» Problem to solve: Scan the records for lines with the word "在Python中", and copy every such line.

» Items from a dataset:

───

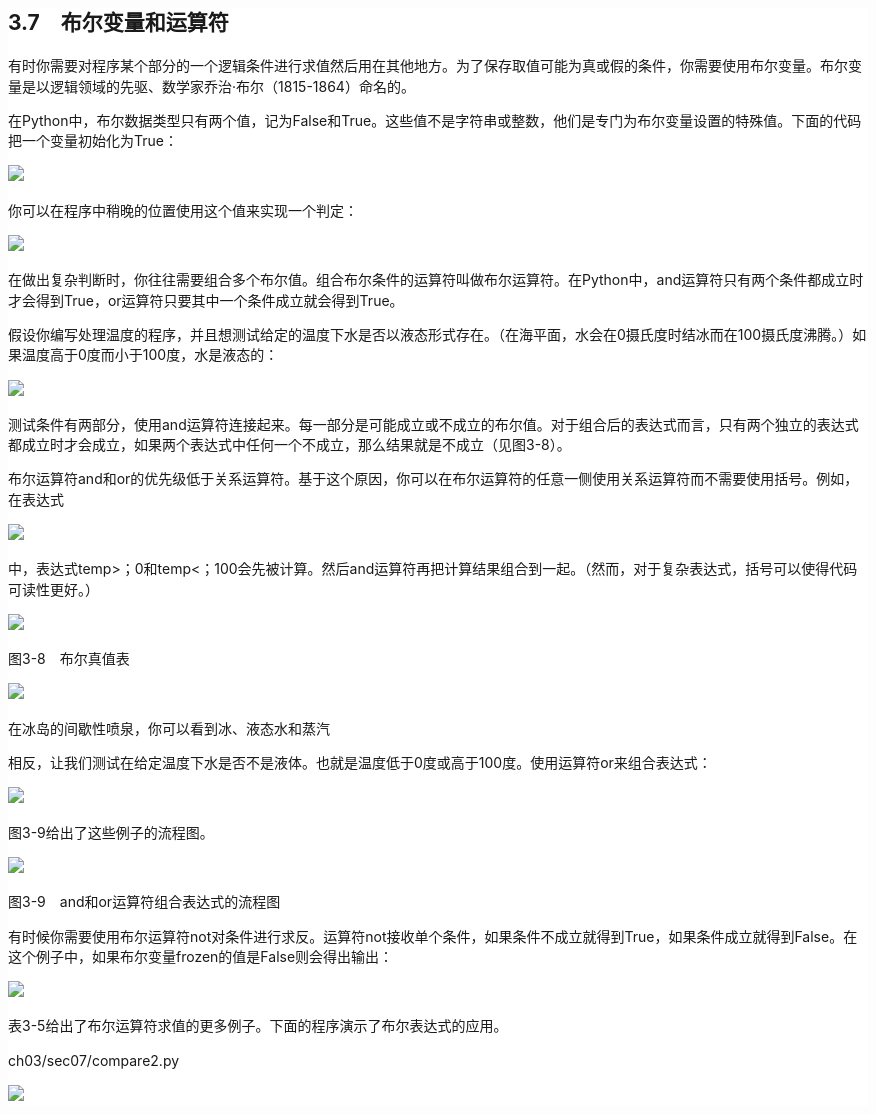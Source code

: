    

## 3.7　布尔变量和运算符

有时你需要对程序某个部分的一个逻辑条件进行求值然后用在其他地方。为了保存取值可能为真或假的条件，你需要使用布尔变量。布尔变量是以逻辑领域的先驱、数学家乔治·布尔（1815-1864）命名的。

在Python中，布尔数据类型只有两个值，记为False和True。这些值不是字符串或整数，他们是专门为布尔变量设置的特殊值。下面的代码把一个变量初始化为True：

![](../Images/image05700.gif)

你可以在程序中稍晚的位置使用这个值来实现一个判定：

![](0-Assets/Epubook/程序员编程语言经典合集（计算机科学丛书5册套装），javapython编程语言含经典教材龙书《编译原理》%20(Bruce%20Eckel%20%20Alfred%20V.%20Aho%20%20Monica%20S.%20Lam%20etc.)%20(Z-Library)/images/image05701.jpeg)

在做出复杂判断时，你往往需要组合多个布尔值。组合布尔条件的运算符叫做布尔运算符。在Python中，and运算符只有两个条件都成立时才会得到True，or运算符只要其中一个条件成立就会得到True。

假设你编写处理温度的程序，并且想测试给定的温度下水是否以液态形式存在。（在海平面，水会在0摄氏度时结冰而在100摄氏度沸腾。）如果温度高于0度而小于100度，水是液态的：

![](../Images/image05702.gif)

测试条件有两部分，使用and运算符连接起来。每一部分是可能成立或不成立的布尔值。对于组合后的表达式而言，只有两个独立的表达式都成立时才会成立，如果两个表达式中任何一个不成立，那么结果就是不成立（见图3-8）。

布尔运算符and和or的优先级低于关系运算符。基于这个原因，你可以在布尔运算符的任意一侧使用关系运算符而不需要使用括号。例如，在表达式

![](../Images/image05703.gif)

中，表达式temp>；0和temp<；100会先被计算。然后and运算符再把计算结果组合到一起。（然而，对于复杂表达式，括号可以使得代码可读性更好。）

![](0-Assets/Epubook/程序员编程语言经典合集（计算机科学丛书5册套装），javapython编程语言含经典教材龙书《编译原理》%20(Bruce%20Eckel%20%20Alfred%20V.%20Aho%20%20Monica%20S.%20Lam%20etc.)%20(Z-Library)/images/image05704.jpeg)

图3-8　布尔真值表

![](0-Assets/Epubook/程序员编程语言经典合集（计算机科学丛书5册套装），javapython编程语言含经典教材龙书《编译原理》%20(Bruce%20Eckel%20%20Alfred%20V.%20Aho%20%20Monica%20S.%20Lam%20etc.)%20(Z-Library)/images/image05705.jpeg)

在冰岛的间歇性喷泉，你可以看到冰、液态水和蒸汽

相反，让我们测试在给定温度下水是否不是液体。也就是温度低于0度或高于100度。使用运算符or来组合表达式：

![](../Images/image05706.gif)

图3-9给出了这些例子的流程图。

![](0-Assets/Epubook/程序员编程语言经典合集（计算机科学丛书5册套装），javapython编程语言含经典教材龙书《编译原理》%20(Bruce%20Eckel%20%20Alfred%20V.%20Aho%20%20Monica%20S.%20Lam%20etc.)%20(Z-Library)/images/image05707.jpeg)

图3-9　and和or运算符组合表达式的流程图

有时候你需要使用布尔运算符not对条件进行求反。运算符not接收单个条件，如果条件不成立就得到True，如果条件成立就得到False。在这个例子中，如果布尔变量frozen的值是False则会得出输出：

![](../Images/image05708.gif)

表3-5给出了布尔运算符求值的更多例子。下面的程序演示了布尔表达式的应用。

ch03/sec07/compare2.py

![](0-Assets/Epubook/程序员编程语言经典合集（计算机科学丛书5册套装），javapython编程语言含经典教材龙书《编译原理》%20(Bruce%20Eckel%20%20Alfred%20V.%20Aho%20%20Monica%20S.%20Lam%20etc.)%20(Z-Library)/images/image05709.jpeg)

───

» Exercise answer:
在Python中，布尔数据类型只有两个值，记为False和True。这些值不是字符串或整数，他们是专门为布尔变量设置的特殊值。下面的代码把一个变量初始化为True：
在做出复杂判断时，你往往需要组合多个布尔值。组合布尔条件的运算符叫做布尔运算符。在Python中，and运算符只有两个条件都成立时才会得到True，or运算符只要其中一个条件成立就会得到True。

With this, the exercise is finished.